The first time I felt like if I was gonna pass or fail, it wasn't gonna be by much.

This time, I felt like I had a much greater command over the problems. Definitely studied hard this time around. Gut feel is that I did not hit it out of the park, but I know I did better than last time. Soooooo, hope I can eek it out.


----------



## DETLTU (Oct 31, 2012)

I took the test this past Friday. I started to post the day before the test that I wasn't feeling very good about it. I didn't find much time to study for the exam in the weeks leading up to it. I pretty much decided that I would plan on taking the test again next fall when I am done with my MBA.

When I took the test, I was surprised that it didn't seem as bad as expected.
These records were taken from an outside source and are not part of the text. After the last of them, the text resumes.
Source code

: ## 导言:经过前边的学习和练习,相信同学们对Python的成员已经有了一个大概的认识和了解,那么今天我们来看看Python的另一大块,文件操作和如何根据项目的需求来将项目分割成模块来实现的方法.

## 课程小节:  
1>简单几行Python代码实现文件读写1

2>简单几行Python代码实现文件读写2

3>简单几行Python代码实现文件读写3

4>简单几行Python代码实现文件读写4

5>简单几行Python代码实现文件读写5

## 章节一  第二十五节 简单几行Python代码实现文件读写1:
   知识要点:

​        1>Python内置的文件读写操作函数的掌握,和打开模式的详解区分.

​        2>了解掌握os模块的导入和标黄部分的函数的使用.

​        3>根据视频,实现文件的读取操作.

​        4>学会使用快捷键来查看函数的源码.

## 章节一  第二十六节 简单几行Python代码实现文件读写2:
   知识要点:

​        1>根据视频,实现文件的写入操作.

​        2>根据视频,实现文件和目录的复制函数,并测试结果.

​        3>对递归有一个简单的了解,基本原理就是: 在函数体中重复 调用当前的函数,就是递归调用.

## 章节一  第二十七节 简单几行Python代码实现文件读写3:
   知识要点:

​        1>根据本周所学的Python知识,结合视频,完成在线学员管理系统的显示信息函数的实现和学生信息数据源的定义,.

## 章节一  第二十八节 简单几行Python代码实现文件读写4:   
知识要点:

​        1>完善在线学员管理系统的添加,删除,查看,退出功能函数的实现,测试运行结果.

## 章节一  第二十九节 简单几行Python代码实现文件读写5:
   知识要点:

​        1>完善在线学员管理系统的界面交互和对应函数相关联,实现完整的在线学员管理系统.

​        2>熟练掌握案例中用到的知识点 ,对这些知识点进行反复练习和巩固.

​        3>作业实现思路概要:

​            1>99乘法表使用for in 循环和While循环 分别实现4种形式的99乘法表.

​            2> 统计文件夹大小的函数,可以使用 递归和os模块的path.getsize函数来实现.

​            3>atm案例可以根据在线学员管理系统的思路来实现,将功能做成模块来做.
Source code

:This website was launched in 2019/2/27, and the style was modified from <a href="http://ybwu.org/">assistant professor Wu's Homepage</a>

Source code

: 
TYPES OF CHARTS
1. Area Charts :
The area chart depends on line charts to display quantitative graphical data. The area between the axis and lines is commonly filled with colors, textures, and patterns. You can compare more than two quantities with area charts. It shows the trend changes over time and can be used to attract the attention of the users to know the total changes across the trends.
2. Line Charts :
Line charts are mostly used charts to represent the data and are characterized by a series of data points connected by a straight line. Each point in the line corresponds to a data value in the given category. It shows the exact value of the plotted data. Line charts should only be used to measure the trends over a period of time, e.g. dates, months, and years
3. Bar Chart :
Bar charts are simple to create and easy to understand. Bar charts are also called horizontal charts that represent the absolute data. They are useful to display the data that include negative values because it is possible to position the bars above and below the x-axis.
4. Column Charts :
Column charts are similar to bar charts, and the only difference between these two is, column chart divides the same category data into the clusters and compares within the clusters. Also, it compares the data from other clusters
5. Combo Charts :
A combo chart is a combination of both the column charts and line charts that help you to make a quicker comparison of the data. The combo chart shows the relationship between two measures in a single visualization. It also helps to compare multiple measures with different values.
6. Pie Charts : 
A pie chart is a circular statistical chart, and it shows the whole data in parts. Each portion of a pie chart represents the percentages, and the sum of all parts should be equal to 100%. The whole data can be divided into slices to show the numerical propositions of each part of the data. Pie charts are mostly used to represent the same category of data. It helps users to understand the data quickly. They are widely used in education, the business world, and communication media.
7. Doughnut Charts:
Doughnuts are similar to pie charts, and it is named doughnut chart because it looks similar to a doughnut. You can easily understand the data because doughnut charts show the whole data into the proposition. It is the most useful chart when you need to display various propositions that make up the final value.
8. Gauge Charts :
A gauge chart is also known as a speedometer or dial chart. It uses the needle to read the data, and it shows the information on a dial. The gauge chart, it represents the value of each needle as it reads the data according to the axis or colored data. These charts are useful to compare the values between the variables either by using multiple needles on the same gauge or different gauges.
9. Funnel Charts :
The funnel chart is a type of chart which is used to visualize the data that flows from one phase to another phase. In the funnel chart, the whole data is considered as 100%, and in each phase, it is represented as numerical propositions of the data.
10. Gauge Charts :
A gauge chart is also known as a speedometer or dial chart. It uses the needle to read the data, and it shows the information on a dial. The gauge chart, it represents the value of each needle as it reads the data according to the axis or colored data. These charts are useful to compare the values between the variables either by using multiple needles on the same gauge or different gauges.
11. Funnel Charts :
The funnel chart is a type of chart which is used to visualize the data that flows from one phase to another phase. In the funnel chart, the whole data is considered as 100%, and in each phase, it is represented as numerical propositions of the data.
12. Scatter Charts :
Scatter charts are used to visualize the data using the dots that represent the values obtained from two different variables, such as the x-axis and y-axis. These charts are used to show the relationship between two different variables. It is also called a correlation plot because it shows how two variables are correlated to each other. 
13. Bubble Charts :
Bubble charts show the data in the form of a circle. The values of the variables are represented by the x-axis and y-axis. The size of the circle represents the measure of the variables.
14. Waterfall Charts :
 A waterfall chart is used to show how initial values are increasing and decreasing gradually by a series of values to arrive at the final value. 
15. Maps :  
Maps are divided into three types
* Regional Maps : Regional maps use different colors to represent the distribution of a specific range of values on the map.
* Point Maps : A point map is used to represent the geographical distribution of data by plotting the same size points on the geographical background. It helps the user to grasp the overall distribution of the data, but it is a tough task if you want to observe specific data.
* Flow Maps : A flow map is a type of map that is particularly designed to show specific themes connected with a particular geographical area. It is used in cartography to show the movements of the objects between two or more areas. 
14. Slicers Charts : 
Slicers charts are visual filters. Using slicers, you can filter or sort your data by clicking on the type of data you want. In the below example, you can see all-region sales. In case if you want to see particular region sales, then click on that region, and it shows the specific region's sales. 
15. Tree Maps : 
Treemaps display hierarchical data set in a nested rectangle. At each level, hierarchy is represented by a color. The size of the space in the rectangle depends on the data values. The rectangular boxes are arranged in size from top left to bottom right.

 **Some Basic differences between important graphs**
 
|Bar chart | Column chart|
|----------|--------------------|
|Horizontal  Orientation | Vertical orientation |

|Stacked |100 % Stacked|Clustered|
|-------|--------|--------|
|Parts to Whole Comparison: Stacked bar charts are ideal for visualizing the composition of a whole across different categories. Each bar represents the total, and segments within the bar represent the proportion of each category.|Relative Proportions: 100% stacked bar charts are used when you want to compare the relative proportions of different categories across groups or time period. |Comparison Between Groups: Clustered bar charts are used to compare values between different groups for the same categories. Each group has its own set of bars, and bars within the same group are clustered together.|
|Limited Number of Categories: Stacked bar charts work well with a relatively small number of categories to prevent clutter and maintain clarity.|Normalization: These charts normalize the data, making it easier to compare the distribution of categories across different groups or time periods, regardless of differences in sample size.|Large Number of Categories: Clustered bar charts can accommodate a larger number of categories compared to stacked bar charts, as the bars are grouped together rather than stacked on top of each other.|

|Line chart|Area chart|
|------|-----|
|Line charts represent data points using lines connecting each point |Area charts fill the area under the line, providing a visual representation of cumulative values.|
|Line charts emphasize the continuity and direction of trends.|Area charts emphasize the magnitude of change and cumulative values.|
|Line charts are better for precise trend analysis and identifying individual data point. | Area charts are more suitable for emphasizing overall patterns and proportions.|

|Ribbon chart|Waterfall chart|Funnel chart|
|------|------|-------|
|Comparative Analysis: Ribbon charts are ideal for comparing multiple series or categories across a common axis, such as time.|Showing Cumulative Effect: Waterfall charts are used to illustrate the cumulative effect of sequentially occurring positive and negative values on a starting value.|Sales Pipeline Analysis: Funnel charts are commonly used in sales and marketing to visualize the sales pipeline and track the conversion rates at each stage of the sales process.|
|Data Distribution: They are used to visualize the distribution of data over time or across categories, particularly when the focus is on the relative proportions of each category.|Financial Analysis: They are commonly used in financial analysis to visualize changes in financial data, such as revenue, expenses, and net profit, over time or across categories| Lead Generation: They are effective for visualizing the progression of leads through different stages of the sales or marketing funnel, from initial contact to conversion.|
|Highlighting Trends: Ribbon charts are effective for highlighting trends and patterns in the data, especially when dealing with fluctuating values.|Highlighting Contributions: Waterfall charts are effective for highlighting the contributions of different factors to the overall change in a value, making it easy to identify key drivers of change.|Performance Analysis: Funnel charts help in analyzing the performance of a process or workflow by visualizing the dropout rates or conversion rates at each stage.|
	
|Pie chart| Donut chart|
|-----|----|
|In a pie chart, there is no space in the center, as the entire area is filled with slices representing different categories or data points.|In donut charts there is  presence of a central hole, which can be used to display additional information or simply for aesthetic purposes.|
I told a friend that I would put my chances at about 25% that I passed. I thought going into it that I basically had no chance, but I worked almost all of the problems and only guessed on a few in both sessions.


----------



## NYMechEng (Nov 15, 2012)

This was my second attempt. The first time I studied on my own (no review class, and focused on reading/ understanding concepts). I felt that I either passed or failed with a close margin, and I had some issues with "time management". I had to guess 3 in the morning and about 8 in the pm on the April 2012 test. This second attempt for the October 2012 exam, I was more prepared, and will say I had used less time on each problem. I only had to guess at 1 in the morning and 2 in the afternoon, but not due to running out of time. I think I got it this time. This time around I took a review class and focused on working practice problems. This helped me quite a bit.


----------



## mannyhappyPE (Dec 11, 2012)

Who thinks itll be tommorow at 9:00AM est (That will mark day 47 which is the same amount of time as the april test i think)


----------



## NYMechEng (Dec 12, 2012)

For NY, I'd not expect results right away. Usually lags about a week later. 5 days last fall, and 4 in the spring.

I'm guessing maybe Friday afternoon, but think next week is more reasonable (based on past history).


----------



## mannyhappyPE (Dec 13, 2012)

PASSED! as I expected....it was about 9:00 AM, just wrong day


----------